Items Written as Tier C
kratos-mcp— README explicitly states "This repo is now legacy. Please use ceorkm/kratos-cli." Last meaningful commit 2024. No MCP registration, no active maintainer. Written as full 11-file report (code still works) but markedtier: C (LEGACY).swe-pruner— Tier B: has a paper and reproducible benchmarks, but no license file, no version tags, CUDA-only requirement, and no native Claude integration. Demoted from A.

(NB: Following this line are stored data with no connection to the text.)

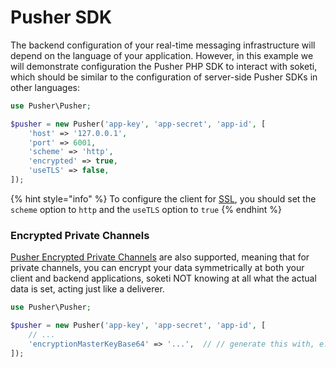 # Pusher SDK



The backend configuration of your real-time messaging infrastructure will depend on the language of your application. However, in this example we will demonstrate configuration the Pusher PHP SDK to interact with soketi, which should be similar to the configuration of server-side Pusher SDKs in other languages:

```php
use Pusher\Pusher;

$pusher = new Pusher('app-key', 'app-secret', 'app-id', [
    'host' => '127.0.0.1',
    'port' => 6001,
    'scheme' => 'http',
    'encrypted' => true,
    'useTLS' => false,
]);
```

{% hint style="info" %}
To configure the client for [SSL](../ssl-configuration.md), you should set the `scheme` option to `http` and the `useTLS` option to `true`
{% endhint %}

### Encrypted Private Channels

[Pusher Encrypted Private Channels](https://pusher.com/docs/channels/using\_channels/encrypted-channels/) are also supported, meaning that for private channels, you can encrypt your data symmetrically at both your client and backend applications, soketi NOT knowing at all what the actual data is set, acting just like a deliverer.

```php
use Pusher\Pusher;

$pusher = new Pusher('app-key', 'app-secret', 'app-id', [
    // ...
    'encryptionMasterKeyBase64' => '...',  // // generate this with, e.g. 'openssl rand -base64 32'
]);
```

Cross-References Discovered
- lean-ctx and entroly both serve browser dashboards on port
:9377— naming collision if both run simultaneously on the same machine. - symdex could feed swe-pruner: symdex retrieves structurally-relevant code chunks; swe-pruner prunes those chunks by neural relevance. They are naturally complementary preprocessing stages.
- kratos-mcp successor is
ceorkm/kratos-cli(not in this batch — flagged for a future batch if evaluated). - claude-supermemory is built on Supermemory.ai API (mem0.ai-adjacent space); if Supermemory.ai discontinues, the plugin stops working — pure cloud dependency unlike every other framework in the batch.
- basic-memory AGPL-3.0 license means any system that bundles it must also be AGPL — unique licensing risk in the batch; all others are MIT, Apache-2.0, or unlicensed.
- cognilayer v4.3.0 claims 21 multi-agent orchestration tools (more than any other framework here) and 5 lifecycle hooks including PreCompact — the most complete lifecycle coverage in the batch alongside ccmemory (seed).